C’est-à-dire d’être mis en situation de développer “un état de conscience transcendant et de parfaire l’évolution progressive de sa psyché”. Mais cela implique le dépassement de soi, ce dépassement devant être conjugué au quotidien qui permet à l’homme de devenir un être et non un simple rouage dans une société mercantiliste qui ne cherche qu’à l’identifier à la masse. C’est dire le difficile équilibre à trouver, pour un vrai maçon, entre l’homme essentiel, cette part d’homme qui est essence, que d’autres appellent dieu, et l’homme social, devenu de plus en plus envahissant dans une société basée uniquement sur le consumérisme et le fric roi.

Plus vite va le monde dans son délire techno-consuméro-mondialiste condamnant l’individu à une fuite en avant effrénée, plus il est réducteur, dans l’information comme dans le savoir, et plus les hommes s’empressent d’affirmer.

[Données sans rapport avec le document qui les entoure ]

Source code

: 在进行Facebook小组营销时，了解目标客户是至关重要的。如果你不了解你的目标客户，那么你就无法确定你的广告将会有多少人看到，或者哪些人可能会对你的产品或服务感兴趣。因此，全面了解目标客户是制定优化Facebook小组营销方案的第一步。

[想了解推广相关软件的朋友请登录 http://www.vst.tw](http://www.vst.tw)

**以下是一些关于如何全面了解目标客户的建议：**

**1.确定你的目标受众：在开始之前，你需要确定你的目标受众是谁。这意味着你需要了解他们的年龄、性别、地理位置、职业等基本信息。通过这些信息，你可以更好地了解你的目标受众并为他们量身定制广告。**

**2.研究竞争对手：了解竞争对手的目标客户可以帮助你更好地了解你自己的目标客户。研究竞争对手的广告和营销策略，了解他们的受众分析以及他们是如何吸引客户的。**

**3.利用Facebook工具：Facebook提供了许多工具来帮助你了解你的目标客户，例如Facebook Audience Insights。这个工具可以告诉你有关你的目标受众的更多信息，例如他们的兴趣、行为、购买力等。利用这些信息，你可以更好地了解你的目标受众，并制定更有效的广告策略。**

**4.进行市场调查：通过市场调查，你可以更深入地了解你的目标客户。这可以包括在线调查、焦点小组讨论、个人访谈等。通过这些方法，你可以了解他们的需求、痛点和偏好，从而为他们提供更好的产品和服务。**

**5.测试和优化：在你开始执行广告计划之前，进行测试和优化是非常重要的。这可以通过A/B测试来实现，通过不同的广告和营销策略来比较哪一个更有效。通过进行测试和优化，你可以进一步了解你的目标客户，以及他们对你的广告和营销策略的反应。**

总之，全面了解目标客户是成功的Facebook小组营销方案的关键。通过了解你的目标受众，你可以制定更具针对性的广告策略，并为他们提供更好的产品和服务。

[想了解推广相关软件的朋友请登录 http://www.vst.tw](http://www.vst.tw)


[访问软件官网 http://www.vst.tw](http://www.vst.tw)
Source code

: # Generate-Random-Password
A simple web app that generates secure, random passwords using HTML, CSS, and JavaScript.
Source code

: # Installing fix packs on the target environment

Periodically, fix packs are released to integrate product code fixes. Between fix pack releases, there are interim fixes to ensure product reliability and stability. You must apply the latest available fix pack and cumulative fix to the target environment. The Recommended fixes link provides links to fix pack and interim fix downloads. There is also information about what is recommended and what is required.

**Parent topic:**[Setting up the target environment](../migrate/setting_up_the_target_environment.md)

Construire en soi un sage, ou un homme de paix n’est-ce-pas mieux se préparer à vivre en homme libre ?

Le chemin est long et difficile. Tout maître le sait. D’autant plus quand il faut appréhender certains aspects de la connaissance au-delà de la rationalité.

Marier l’eau et le feu ? Impossible, nous a-t’on doctement enseigné. Mais ne sommes-nous pas les alchimistes du XXIe siècle ?

Alors, au travail !

Et que tombent les barrières dressées par certains pour en empêcher d’autres d’être enfin de parfaits maçons libres.